* Material supplied:
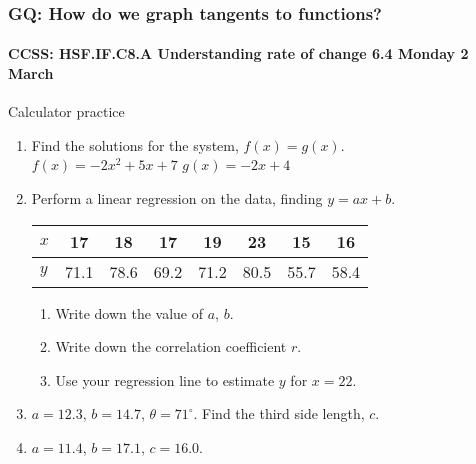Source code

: \documentclass{beamer}
\begin{document}
      \frame
      {
        \frametitle{GQ: How do we graph tangents to functions?}
        \framesubtitle{CCSS: HSF.IF.C8.A Understanding rate of change \hfill \alert{6.4 Monday 2 March}}
        {Calculator practice}
          \begin{enumerate}
            \item Find the solutions for the system, $f(x)=g(x)$.\\
                $f(x)=-2x^2+5x+7$ \qquad $g(x)=-2x+4$ \vspace{0.3cm}
            \item Perform a linear regression on the data, finding $y=ax+b$. 
              \begin{center}
              \begin{tabular}{|l|c|c|c|c|c|c|c|}
                  \hline
                  $x$ & 17 & 18 & 17 & 19 & 23 & 15 & 16 \\ 
                  \hline 
                  $y$ & 71.1 & 78.6 & 69.2 & 71.2 & 80.5 & 55.7 & 58.4 \\ 
                  \hline 
                  \end{tabular}
              \end{center}
              \begin{enumerate}
                  \item Write down the value of $a$, $b$. %
                  \item Write down the correlation coefficient $r$.  %
                  \item Use your regression line to estimate $y$ for $x=22$.  %
              \end{enumerate}
            \item $a=12.3$, $b=14.7$, $\theta = 71^\circ$. Find the third side length, $c$.
            \item $a=11.4$, $b=17.1$, $c=16.0$.
          \end{enumerate}
          }
\end{document}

* Your assignment:
Find the word "Write" in the entries. Copy each line that holds it.

* Answer section:
                  \item Write down the value of $a$, $b$. %
                  \item Write down the correlation coefficient $r$.  %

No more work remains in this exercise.